Network port (computer networking)

A network port is a 16-bit number used by transport protocols (TCP, UDP) to direct traffic to a specific process or service on a host. Ports enable multiple services, are grouped by ranges, and are managed and filtered by systems.

Overview

A network port is a numeric identifier assigned by transport-layer protocols to direct network traffic to the correct application or service on a host. In the Internet Protocol suite a port number, combined with an IP address and a transport protocol, defines a network endpoint. This combination is commonly referred to as a socket or a four-tuple (source IP, source port, destination IP, destination port). Ports help multiple services coexist on the same machine, similar to room numbers within a street address.

Technical characteristics

Ports are 16-bit unsigned integers with valid values from 0 through 65,535. Each transport protocol maintains its own namespace, so TCP port 80 and UDP port 80 are separate and may be used independently. TCP provides connection-oriented communication using ports to establish and maintain sessions; UDP is connectionless and uses ports to deliver datagrams to the appropriate receiving process. Operating systems expose application programming interfaces (APIs) that let programs bind to ports and listen for incoming traffic or send from ephemeral ports.

Port ranges and assignments

Port numbers are commonly grouped by intended use and administrative policy. The Internet Assigned Numbers Authority (IANA) maintains a registry of standard assignments:

Well-known ports (0–1023): Historically reserved for core system services and standard protocols; many systems require elevated privileges to bind to these ports.
Registered ports (1024–49151): Used by ordinary applications and services that register preferred defaults.
Dynamic/private ports (49152–65535): Typically used for ephemeral client ports and temporary allocations.

Practical usage

Servers commonly listen on known ports so clients can find and connect to services (for example, HTTP or HTTPS). Clients usually use ephemeral ports for the local endpoint of an outgoing connection. When two hosts communicate, their sockets include both local and remote ports; network monitoring tools display these to help identify sessions. Common utilities for examining ports and connections include netstat, ss, lsof and service-specific diagnostic tools.

Address translation, forwarding and firewalls

Network devices and host software often manipulate ports to permit sharing of limited public addresses or to control access. Network Address Translation (NAT) rewrites addresses and port numbers so multiple internal hosts can share a single public IP address; administrators use port forwarding to map external ports to internal services. Firewalls and packet filters can permit or block traffic based on source or destination ports, IP addresses and protocol. It is common to check whether an intermediate device, such as a firewall, is blocking a port when troubleshooting connectivity.

Security considerations

Ports are a frequent focus for security controls because open ports indicate reachable services. Port scanning tools are used by administrators and attackers alike to discover services. Best practices include running minimal services, closing unnecessary ports, using nondefault ports only with caution, and combining host-based controls with network-level filtering. On many Unix-like systems, binding to ports below 1024 requires administrative rights, which provides a simple limit on which programs can impersonate standard system services.
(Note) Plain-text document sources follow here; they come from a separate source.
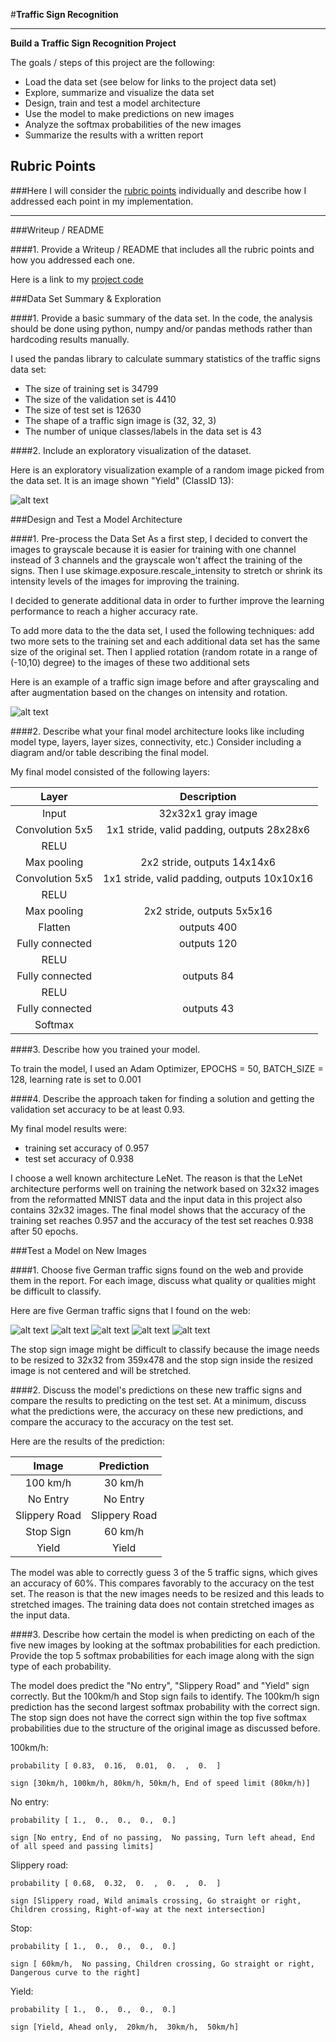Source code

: #**Traffic Sign Recognition** 

---

**Build a Traffic Sign Recognition Project**

The goals / steps of this project are the following:
* Load the data set (see below for links to the project data set)
* Explore, summarize and visualize the data set
* Design, train and test a model architecture
* Use the model to make predictions on new images
* Analyze the softmax probabilities of the new images
* Summarize the results with a written report


[//]: # (Image References)

[image1]: ./examples/demo.png "Visualization"
[image2]: ./examples/augmentation.png "Augmentation"
[image4]: ./examples/100km.jpg "Traffic Sign 1"
[image5]: ./examples/No_entry.jpg "Traffic Sign 2"
[image6]: ./examples/slippery.jpg "Traffic Sign 3"
[image7]: ./examples/stop.jpg "Traffic Sign 4"
[image8]: ./examples/yield.jpg "Traffic Sign 5"

## Rubric Points
###Here I will consider the [rubric points](https://review.udacity.com/#!/rubrics/481/view) individually and describe how I addressed each point in my implementation.  

---
###Writeup / README

####1. Provide a Writeup / README that includes all the rubric points and how you addressed each one.

Here is a link to my [project code](https://github.com/xiaosonglu/CarND-Traffic-Sign-Classifier-Project/blob/master/Traffic_Sign_Classifier.ipynb)

###Data Set Summary & Exploration

####1. Provide a basic summary of the data set. In the code, the analysis should be done using python, numpy and/or pandas methods rather than hardcoding results manually.

I used the pandas library to calculate summary statistics of the traffic
signs data set:

* The size of training set is 34799
* The size of the validation set is 4410
* The size of test set is 12630
* The shape of a traffic sign image is (32, 32, 3)
* The number of unique classes/labels in the data set is 43

####2. Include an exploratory visualization of the dataset.

Here is an exploratory visualization example of a random image picked from the data set. It is an image shown "Yield" (ClassID 13):

![alt text][image1]

###Design and Test a Model Architecture

####1. Pre-process the Data Set 
As a first step, I decided to convert the images to grayscale because it is easier for training with one channel instead of 3 channels and the grayscale won't affect the training of the signs.
Then I use skimage.exposure.rescale_intensity to stretch or shrink its intensity levels of the images for improving the training. 

I decided to generate additional data in order to further improve the learning performance to reach a higher accuracy rate.  

To add more data to the the data set, I used the following techniques: add two more sets to the training set and each additional data set has the same size of the original set. Then I applied rotation (random rotate in a range of (-10,10) degree) to the images of these two additional sets

Here is an example of a traffic sign image before and after grayscaling and after augmentation based on the changes on intensity and rotation.

![alt text][image2]


####2. Describe what your final model architecture looks like including model type, layers, layer sizes, connectivity, etc.) Consider including a diagram and/or table describing the final model.

My final model consisted of the following layers:

| Layer         		|     Description	        					| 
|:---------------------:|:---------------------------------------------:| 
| Input         		| 32x32x1 gray image   							| 
| Convolution 5x5     	| 1x1 stride, valid padding, outputs 28x28x6 	|
| RELU					|												|
| Max pooling	      	| 2x2 stride,  outputs 14x14x6 			    	|
| Convolution 5x5	    | 1x1 stride, valid padding, outputs 10x10x16 	|
| RELU					|												|
| Max pooling	      	| 2x2 stride,  outputs 5x5x16 			    	|
| Flatten       		| outputs 400        							|
| Fully connected		| outputs 120     								|
| RELU					|												|
| Fully connected		| outputs 84     								|
| RELU					|												|
| Fully connected		| outputs 43     								|
| Softmax				|           									|

 

####3. Describe how you trained your model.

To train the model, I used an Adam Optimizer, EPOCHS = 50, BATCH_SIZE = 128, learning rate is set to 0.001

####4. Describe the approach taken for finding a solution and getting the validation set accuracy to be at least 0.93. 

My final model results were:
* training set accuracy of 0.957 
* test set accuracy of 0.938


I choose a well known architecture LeNet. The reason is that the LeNet architecture performs well on training the network based on 32x32 images from the reformatted MNIST data and the input data in this project also contains 32x32 images. The final model shows that the accuracy of the training set reaches 0.957 and the accuracy of the test set reaches 0.938 after 50 epochs. 

 

###Test a Model on New Images

####1. Choose five German traffic signs found on the web and provide them in the report. For each image, discuss what quality or qualities might be difficult to classify.

Here are five German traffic signs that I found on the web:

![alt text][image4] ![alt text][image5] ![alt text][image6] 
![alt text][image7] ![alt text][image8]

The stop sign image might be difficult to classify because the image needs to be resized to 32x32 from 359x478 and the stop sign inside the resized image is not centered and will be stretched. 

####2. Discuss the model's predictions on these new traffic signs and compare the results to predicting on the test set. At a minimum, discuss what the predictions were, the accuracy on these new predictions, and compare the accuracy to the accuracy on the test set.

Here are the results of the prediction:

| Image			        |     Prediction	        					| 
|:---------------------:|:---------------------------------------------:| 
| 100 km/h	      		| 30 km/h					 				|
| No Entry     			| No Entry 										|
| Slippery Road			| Slippery Road      							|
| Stop Sign      		| 60 km/h   									| 
| Yield					| Yield											|



The model was able to correctly guess 3 of the 5 traffic signs, which gives an accuracy of 60%. This compares favorably to the accuracy on the test set. The reason is that the new images needs to be resized and this leads to stretched images. The training data does not contain stretched images as the input data.

####3. Describe how certain the model is when predicting on each of the five new images by looking at the softmax probabilities for each prediction. Provide the top 5 softmax probabilities for each image along with the sign type of each probability. 

The model does predict the "No entry", "Slippery Road" and "Yield" sign correctly. But the 100km/h and Stop sign fails to identify. The 100km/h sign prediction has the second largest softmax probability with the correct sign. The stop sign does not have the correct sign within the top five softmax probabilities due to the structure of the original image as discussed before. 

100km/h: 

	probability [ 0.83,  0.16,  0.01,  0.  ,  0.  ]

	sign [30km/h, 100km/h, 80km/h, 50km/h, End of speed limit (80km/h)]


No entry:
 
	probability [ 1.,  0.,  0.,  0.,  0.]

	sign [No entry, End of no passing,  No passing, Turn left ahead, End of all speed and passing limits]


Slippery road: 

	probability [ 0.68,  0.32,  0.  ,  0.  ,  0.  ]

	sign [Slippery road, Wild animals crossing, Go straight or right, Children crossing, Right-of-way at the next intersection]

Stop: 

	probability [ 1.,  0.,  0.,  0.,  0.]

	sign [ 60km/h,  No passing, Children crossing, Go straight or right, Dangerous curve to the right]

Yield: 

	probability [ 1.,  0.,  0.,  0.,  0.]

	sign [Yield, Ahead only,  20km/h,  30km/h,  50km/h]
Operational notes and limitations

Although any program may choose an unused port within policy constraints, operational issues can arise. Port exhaustion can occur when many ephemeral ports are in use or when sockets remain in transitional states. Some systems provide options to reuse ports for specific scenarios, but those options require careful configuration to avoid conflicts. Because port assignments and default ranges can vary between platforms, administrators often consult registry information and platform documentation when configuring services.

For background on addressing that complements the role of ports, see a discussion of network addresses. Note: The 16-bit port space is part of early TCP/IP design and shapes many modern deployment and security practices.